● **Problem requirements**:
Please return every line from the entries that has the string "Human" in it.

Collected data
========================

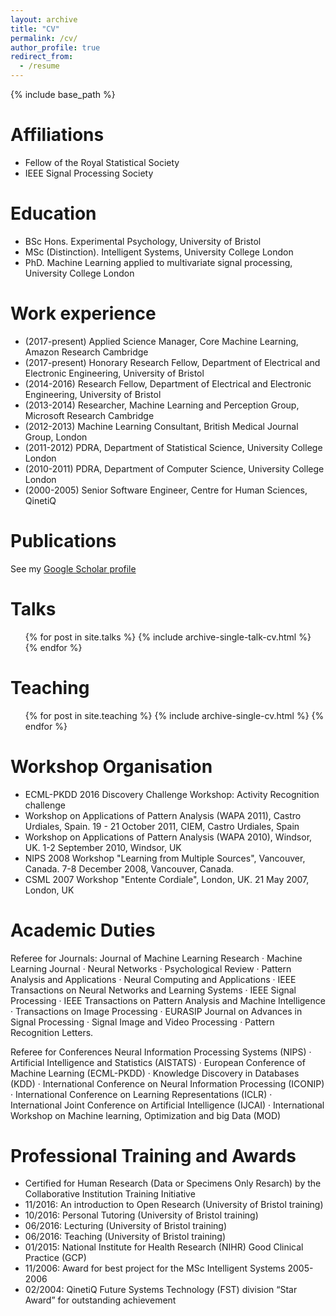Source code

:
 ```yaml
---
layout: archive
title: "CV"
permalink: /cv/
author_profile: true
redirect_from:
  - /resume
---
```


{% include base_path %}

Affiliations
======

* Fellow of the Royal Statistical Society
* IEEE Signal Processing Society

Education
======

* BSc Hons. Experimental Psychology, University of Bristol
* MSc (Distinction). Intelligent Systems, University College London
* PhD. Machine Learning applied to multivariate signal processing, University College London


Work experience
======

* (2017-present) Applied Science Manager, Core Machine Learning, Amazon Research Cambridge
* (2017-present) Honorary Research Fellow, Department of Electrical and Electronic Engineering, University of Bristol
* (2014-2016) Research Fellow, Department of Electrical and Electronic Engineering, University of Bristol
* (2013-2014) Researcher, Machine Learning and Perception Group, Microsoft Research Cambridge
* (2012-2013) Machine Learning Consultant, British Medical Journal Group, London
* (2011-2012) PDRA, Department of Statistical Science, University College London
* (2010-2011) PDRA, Department of Computer Science, University College London
* (2000-2005) Senior Software Engineer, Centre for Human Sciences, QinetiQ

  
<!-- Skills
======
* Skill 1
* Skill 2
  * Sub-skill 2.1
  * Sub-skill 2.2
  * Sub-skill 2.3
* Skill 3 -->

Publications
======
See my [Google Scholar profile](https://scholar.google.co.uk/citations?user=oWGk9c8AAAAJ&hl=en)

Talks
======
  <ul>{% for post in site.talks %}
    {% include archive-single-talk-cv.html %}
  {% endfor %}</ul>
  
Teaching
======
  <ul>{% for post in site.teaching %}
    {% include archive-single-cv.html %}
  {% endfor %}</ul>
  
<!-- Service and leadership
======
* Currently signed in to 43 different slack teams -->

Workshop Organisation
======

* ECML-PKDD 2016 Discovery Challenge Workshop: Activity Recognition challenge
* Workshop on Applications of Pattern Analysis (WAPA 2011), Castro Urdiales, Spain. 19 - 21 October 2011, CIEM, Castro Urdiales, Spain
* Workshop on Applications of Pattern Analysis (WAPA 2010), Windsor, UK. 1-2 September 2010, Windsor, UK  
* NIPS 2008 Workshop "Learning from Multiple Sources", Vancouver, Canada. 7-8 December 2008, Vancouver, Canada.
* CSML 2007 Workshop "Entente Cordiale", London, UK. 21 May 2007, London, UK


Academic Duties
======

Referee for Journals: Journal of Machine Learning Research · Machine Learning Journal · Neural Networks · Psychological Review · Pattern Analysis and Applications · Neural Computing and Applications · IEEE Transactions on Neural Networks and Learning Systems · IEEE Signal Processing · IEEE Transactions on Pattern Analysis and Machine Intelligence · Transactions on Image Processing · EURASIP Journal on Advances in Signal Processing · Signal Image and Video Processing · Pattern Recognition Letters.

Referee for Conferences Neural Information Processing Systems (NIPS) · Artificial Intelligence and Statistics (AISTATS) · European Conference of Machine Learning (ECML-PKDD) · Knowledge Discovery in Databases (KDD) · International Conference on Neural Information Processing (ICONIP) · International Conference on Learning Representations (ICLR) · International Joint Conference on Artificial Intelligence (IJCAI) · International Workshop on Machine learning, Optimization and big Data (MOD)

Professional Training and Awards
======
* Certified for Human Research (Data or Specimens Only Resarch) by the Collaborative Institution Training Initiative
* 11/2016: An introduction to Open Research (University of Bristol training)
* 10/2016: Personal Tutoring (University of Bristol training)
* 06/2016: Lecturing (University of Bristol training)
* 06/2016: Teaching (University of Bristol training)
* 01/2015: National Institute for Health Research (NIHR) Good Clinical Practice (GCP)
* 11/2006: Award for best project for the MSc Intelligent Systems 2005-2006
* 02/2004: QinetiQ Future Systems Technology (FST) division “Star Award” for outstanding achievement
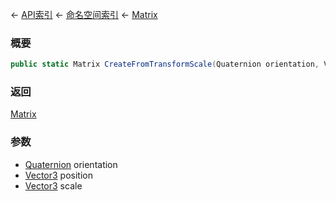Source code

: ← [API索引](Api-Index) ← [命名空间索引](Namespace-Index) ← [Matrix](VRageMath.Matrix)

### 概要

```csharp
public static Matrix CreateFromTransformScale(Quaternion orientation, Vector3 position, Vector3 scale)
```

### 返回

[Matrix](VRageMath.Matrix)

### 参数

* [Quaternion](VRageMath.Quaternion) orientation
* [Vector3](VRageMath.Vector3) position
* [Vector3](VRageMath.Vector3) scale
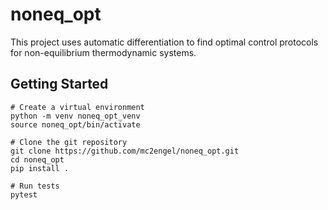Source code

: # noneq_opt

This project uses automatic differentiation to find optimal control protocols for non-equilibrium thermodynamic systems.


## Getting Started
```
# Create a virtual environment
python -m venv noneq_opt_venv
source noneq_opt/bin/activate

# Clone the git repository
git clone https://github.com/mc2engel/noneq_opt.git
cd noneq_opt
pip install .

# Run tests
pytest
```

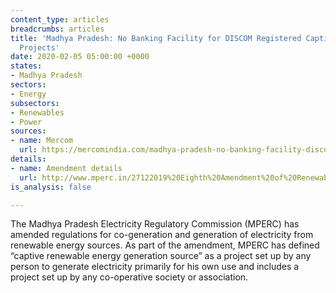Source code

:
 ```yaml
---
content_type: articles
breadcrumbs: articles
title: 'Madhya Pradesh: No Banking Facility for DISCOM Registered Captive Renewable
  Projects'
date: 2020-02-05 05:00:00 +0000
states:
- Madhya Pradesh
sectors:
- Energy
subsectors:
- Renewables
- Power
sources:
- name: Mercom
  url: https://mercomindia.com/madhya-pradesh-no-banking-facility-discom-registered-captive-renewable-projects/
details:
- name: Amendment details
  url: http://www.mperc.in/27122019%20Eighth%20Amendment%20of%20Renewable%20Source%20-%20Regulations.pdf
is_analysis: false

---
```

The Madhya Pradesh Electricity Regulatory Commission (MPERC) has amended regulations for co-generation and generation of electricity from renewable energy sources. As part of the amendment, MPERC has defined “captive renewable energy generation source” as a project set up by any person to generate electricity primarily for his own use and includes a project set up by any co-operative society or association.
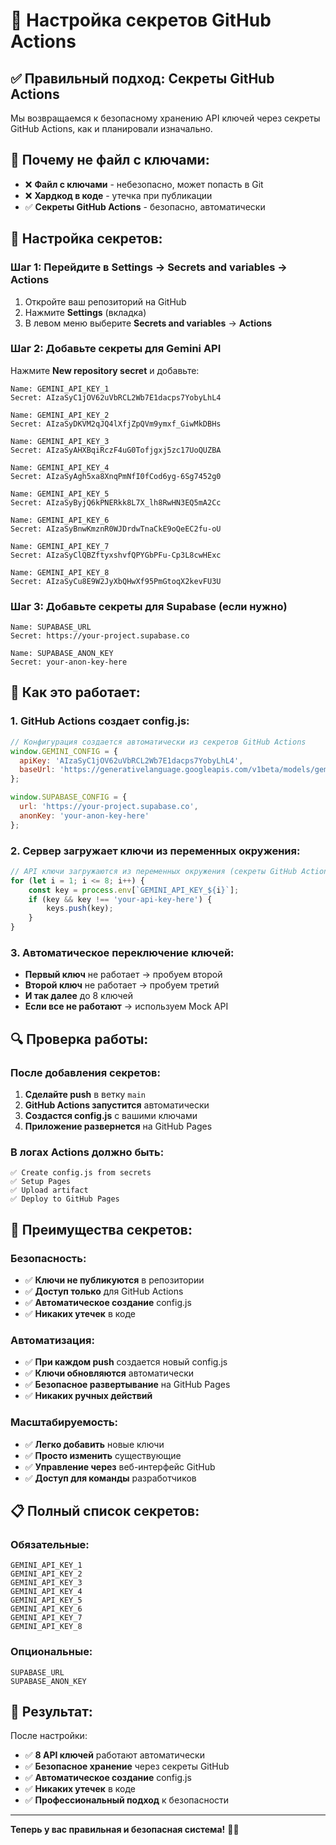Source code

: # 🔐 Настройка секретов GitHub Actions

## ✅ Правильный подход: Секреты GitHub Actions

Мы возвращаемся к безопасному хранению API ключей через секреты GitHub Actions, как и планировали изначально.

## 🚨 Почему не файл с ключами:

- ❌ **Файл с ключами** - небезопасно, может попасть в Git
- ❌ **Хардкод в коде** - утечка при публикации
- ✅ **Секреты GitHub Actions** - безопасно, автоматически

## 🔧 Настройка секретов:

### **Шаг 1: Перейдите в Settings → Secrets and variables → Actions**

1. Откройте ваш репозиторий на GitHub
2. Нажмите **Settings** (вкладка)
3. В левом меню выберите **Secrets and variables** → **Actions**

### **Шаг 2: Добавьте секреты для Gemini API**

Нажмите **New repository secret** и добавьте:

```
Name: GEMINI_API_KEY_1
Secret: AIzaSyC1jOV62uVbRCL2Wb7E1dacps7YobyLhL4

Name: GEMINI_API_KEY_2
Secret: AIzaSyDKVM2qJQ4lXfjZpQVm9ymxf_GiwMkDBHs

Name: GEMINI_API_KEY_3
Secret: AIzaSyAHXBqiRczF4uG0Tofjgxj5zc17UoQUZBA

Name: GEMINI_API_KEY_4
Secret: AIzaSyAgh5xa8XnqPmNfI0fCod6yg-6Sg7452g0

Name: GEMINI_API_KEY_5
Secret: AIzaSyByjQ6kPNERkk8L7X_lh8RwHN3EQ5mA2Cc

Name: GEMINI_API_KEY_6
Secret: AIzaSyBnwKmznR0WJDrdwTnaCkE9oQeEC2fu-oU

Name: GEMINI_API_KEY_7
Secret: AIzaSyClQBZftyxshvfQPYGbPFu-Cp3L8cwHExc

Name: GEMINI_API_KEY_8
Secret: AIzaSyCu8E9W2JyXbQHwXf95PmGtoqX2kevFU3U
```

### **Шаг 3: Добавьте секреты для Supabase (если нужно)**

```
Name: SUPABASE_URL
Secret: https://your-project.supabase.co

Name: SUPABASE_ANON_KEY
Secret: your-anon-key-here
```

## 🚀 Как это работает:

### **1. GitHub Actions создает config.js:**
```javascript
// Конфигурация создается автоматически из секретов GitHub Actions
window.GEMINI_CONFIG = {
  apiKey: 'AIzaSyC1jOV62uVbRCL2Wb7E1dacps7YobyLhL4',
  baseUrl: 'https://generativelanguage.googleapis.com/v1beta/models/gemini-2.0-flash-exp:generateContent'
};

window.SUPABASE_CONFIG = {
  url: 'https://your-project.supabase.co',
  anonKey: 'your-anon-key-here'
};
```

### **2. Сервер загружает ключи из переменных окружения:**
```javascript
// API ключи загружаются из переменных окружения (секреты GitHub Actions)
for (let i = 1; i <= 8; i++) {
    const key = process.env[`GEMINI_API_KEY_${i}`];
    if (key && key !== 'your-api-key-here') {
        keys.push(key);
    }
}
```

### **3. Автоматическое переключение ключей:**
- **Первый ключ** не работает → пробуем второй
- **Второй ключ** не работает → пробуем третий
- **И так далее** до 8 ключей
- **Если все не работают** → используем Mock API

## 🔍 Проверка работы:

### **После добавления секретов:**
1. **Сделайте push** в ветку `main`
2. **GitHub Actions запустится** автоматически
3. **Создастся config.js** с вашими ключами
4. **Приложение развернется** на GitHub Pages

### **В логах Actions должно быть:**
```
✅ Create config.js from secrets
✅ Setup Pages
✅ Upload artifact
✅ Deploy to GitHub Pages
```

## 🌟 Преимущества секретов:

### **Безопасность:**
- ✅ **Ключи не публикуются** в репозитории
- ✅ **Доступ только** для GitHub Actions
- ✅ **Автоматическое создание** config.js
- ✅ **Никаких утечек** в коде

### **Автоматизация:**
- ✅ **При каждом push** создается новый config.js
- ✅ **Ключи обновляются** автоматически
- ✅ **Безопасное развертывание** на GitHub Pages
- ✅ **Никаких ручных действий**

### **Масштабируемость:**
- ✅ **Легко добавить** новые ключи
- ✅ **Просто изменить** существующие
- ✅ **Управление через** веб-интерфейс GitHub
- ✅ **Доступ для команды** разработчиков

## 📋 Полный список секретов:

### **Обязательные:**
```
GEMINI_API_KEY_1
GEMINI_API_KEY_2
GEMINI_API_KEY_3
GEMINI_API_KEY_4
GEMINI_API_KEY_5
GEMINI_API_KEY_6
GEMINI_API_KEY_7
GEMINI_API_KEY_8
```

### **Опциональные:**
```
SUPABASE_URL
SUPABASE_ANON_KEY
```

## 🎯 Результат:

После настройки:
- ✅ **8 API ключей** работают автоматически
- ✅ **Безопасное хранение** через секреты GitHub
- ✅ **Автоматическое создание** config.js
- ✅ **Никаких утечек** в коде
- ✅ **Профессиональный подход** к безопасности

---

**Теперь у вас правильная и безопасная система!** 🔐✅ 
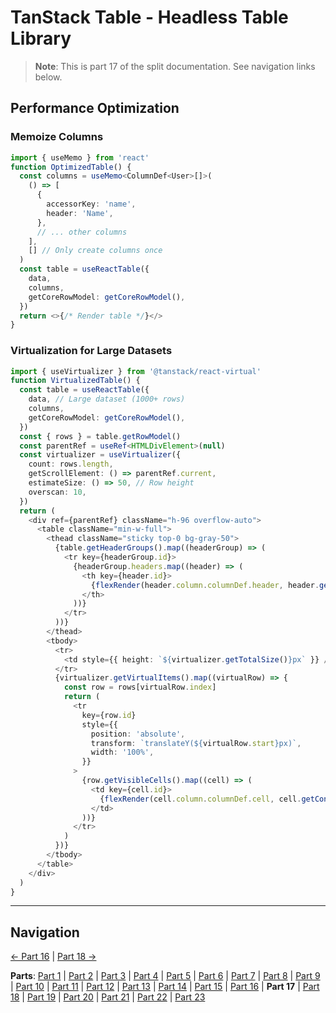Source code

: # TanStack Table - Headless Table Library

> **Note**: This is part 17 of the split documentation. See navigation links below.


## Performance Optimization

### Memoize Columns
```typescript
import { useMemo } from 'react'
function OptimizedTable() {
  const columns = useMemo<ColumnDef<User>[]>(
    () => [
      {
        accessorKey: 'name',
        header: 'Name',
      },
      // ... other columns
    ],
    [] // Only create columns once
  )
  const table = useReactTable({
    data,
    columns,
    getCoreRowModel: getCoreRowModel(),
  })
  return <>{/* Render table */}</>
}
```

### Virtualization for Large Datasets
```typescript
import { useVirtualizer } from '@tanstack/react-virtual'
function VirtualizedTable() {
  const table = useReactTable({
    data, // Large dataset (1000+ rows)
    columns,
    getCoreRowModel: getCoreRowModel(),
  })
  const { rows } = table.getRowModel()
  const parentRef = useRef<HTMLDivElement>(null)
  const virtualizer = useVirtualizer({
    count: rows.length,
    getScrollElement: () => parentRef.current,
    estimateSize: () => 50, // Row height
    overscan: 10,
  })
  return (
    <div ref={parentRef} className="h-96 overflow-auto">
      <table className="min-w-full">
        <thead className="sticky top-0 bg-gray-50">
          {table.getHeaderGroups().map((headerGroup) => (
            <tr key={headerGroup.id}>
              {headerGroup.headers.map((header) => (
                <th key={header.id}>
                  {flexRender(header.column.columnDef.header, header.getContext())}
                </th>
              ))}
            </tr>
          ))}
        </thead>
        <tbody>
          <tr>
            <td style={{ height: `${virtualizer.getTotalSize()}px` }} />
          </tr>
          {virtualizer.getVirtualItems().map((virtualRow) => {
            const row = rows[virtualRow.index]
            return (
              <tr
                key={row.id}
                style={{
                  position: 'absolute',
                  transform: `translateY(${virtualRow.start}px)`,
                  width: '100%',
                }}
              >
                {row.getVisibleCells().map((cell) => (
                  <td key={cell.id}>
                    {flexRender(cell.column.columnDef.cell, cell.getContext())}
                  </td>
                ))}
              </tr>
            )
          })}
        </tbody>
      </table>
    </div>
  )
}
```
---


## Navigation

[← Part 16](./16-reusable-data-table-component-shadcnui-pattern.md) | [Part 18 →](./18-testing.md)


**Parts**: [Part 1](./01-start.md) | [Part 2](./02-overview.md) | [Part 3](./03-why-tanstack-table-for-omnera.md) | [Part 4](./04-core-concepts.md) | [Part 5](./05-installation.md) | [Part 6](./06-basic-table-setup.md) | [Part 7](./07-column-definitions.md) | [Part 8](./08-sorting.md) | [Part 9](./09-filtering.md) | [Part 10](./10-pagination.md) | [Part 11](./11-row-selection.md) | [Part 12](./12-column-visibility.md) | [Part 13](./13-integration-with-tanstack-query.md) | [Part 14](./14-integration-with-effectts.md) | [Part 15](./15-styling-with-tailwind-css.md) | [Part 16](./16-reusable-data-table-component-shadcnui-pattern.md) | **Part 17** | [Part 18](./18-testing.md) | [Part 19](./19-best-practices.md) | [Part 20](./20-common-pitfalls.md) | [Part 21](./21-when-to-use-tanstack-table.md) | [Part 22](./22-full-stack-integration-with-layered-architecture.md) | [Part 23](./23-references.md)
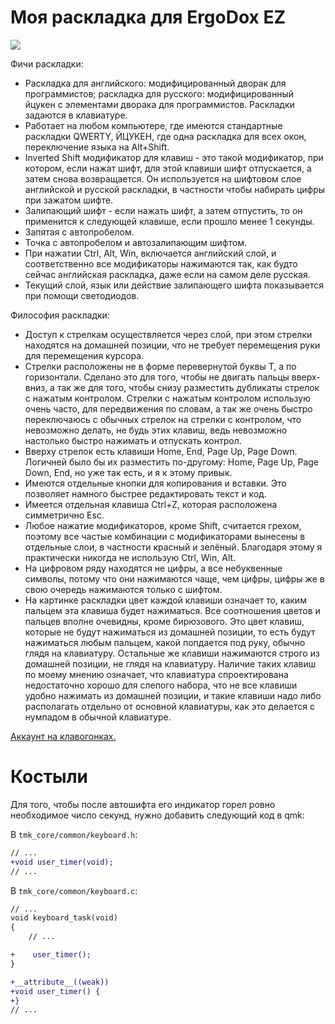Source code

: # Моя раскладка для ErgoDox EZ

![](https://funkyimg.com/i/2LSSg.png)

Фичи раскладки:

* Раскладка для английского: модифицированный дворак для программистов; раскладка для русского: модифицированный йцукен с элементами дворака для программистов. Раскладки задаются в клавиатуре.
* Работает на любом компьютере, где имеются стандартные раскладки QWERTY, ЙЦУКЕН, где одна раскладка для всех окон, переключение языка на Alt+Shift.
* Inverted Shift модификатор для клавиш - это такой модификатор, при котором, если нажат шифт, для этой клавиши шифт отпускается, а затем снова возвращается. Он используется на шифтовом слое английской и русской раскладки, в частности чтобы набирать цифры при зажатом шифте.
* Залипающий шифт - если нажать шифт, а затем отпустить, то он применится к следующей клавише, если прошло менее 1 секунды.
* Запятая с автопробелом.
* Точка с автопробелом и автозалипающим шифтом.
* При нажатии Ctrl, Alt, Win, включается английский слой, и соответственно все модификаторы нажимаются так, как будто сейчас английская раскладка, даже если на самом деле русская.
* Текущий слой, язык или действие залипающего шифта показывается при помощи светодиодов.

Философия раскладки:

* Доступ к стрелкам осуществляется через слой, при этом стрелки находятся на домашней позиции, что не требует перемещения руки для перемещения курсора.
* Стрелки расположены не в форме перевернутой буквы T, а по горизонтали. Сделано это для того, чтобы не двигать пальцы вверх-вниз, а так же для того, чтобы снизу разместить дубликаты стрелок с нажатым контролом. Стрелки с нажатым контролом использую очень часто, для передвижения по словам, а так же очень быстро переключаюсь с обычных стрелок на стрелки с контролом, что невозможно делать, не будь этих клавиш, ведь невозможно настолько быстро нажимать и отпускать контрол.
* Вверху стрелок есть клавиши Home, End, Page Up, Page Down. Логичней было бы их разместить по-другому: Home, Page Up, Page Down, End, но уже так есть, и я к этому привык.
* Имеются отдельные кнопки для копирования и вставки. Это позволяет намного быстрее редактировать текст и код.
* Имеется отдельная клавиша Ctrl+Z, которая расположена симметрично Esc.
* Любое нажатие модификаторов, кроме Shift, считается грехом, поэтому все частые комбинации с модификаторами вынесены в отдельные слои, в частности красный и зелёный. Благодаря этому я практически никогда не использую Ctrl, Win, Alt.
* На цифровом ряду находятся не цифры, а все небуквенные символы, потому что они нажимаются чаще, чем цифры, цифры же в свою очередь нажимаются только с шифтом.
* На картинке раскладки цвет каждой клавиши означает то, каким пальцем эта клавиша будет нажиматься. Все соотношения цветов и пальцев вполне очевидны, кроме бирюзового. Это цвет клавиш, которые не будут нажиматься из домашней позиции, то есть будут нажиматься любым пальцем, какой попдается под руку, обычно глядя на клавиатуру. Остальные же клавиши нажимаются строго из домашней позиции, не глядя на клавиатуру. Наличие таких клавиш по моему мнению означает, что клавиатура спроектирована недостаточно хорошо для слепого набора, что не все клавиши удобно нажимать из домашней позиции, и такие клавиши надо либо располагать отдельно от основной клавиатуры, как это делается с нумпадом в обычной клавиатуре.

[Аккаунт на клавогонках.](http://klavogonki.ru/u/#/517589/)

# Костыли

Для того, чтобы после автошифта его индикатор горел ровно необходимое число секунд, нужно добавить следующий код в qmk:

В `tmk_core/common/keyboard.h`:
```diff
// ...
+void user_timer(void);
// ...
```

В `tmk_core/common/keyboard.c`:
```diff
// ...
void keyboard_task(void)
{
	// ...

+    user_timer();
}

+__attribute__((weak))
+void user_timer() {
+}
// ...
```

========================

● **Output below**:
* (2000-2005) Senior Software Engineer, Centre for Human Sciences, QinetiQ
* Certified for Human Research (Data or Specimens Only Resarch) by the Collaborative Institution Training Initiative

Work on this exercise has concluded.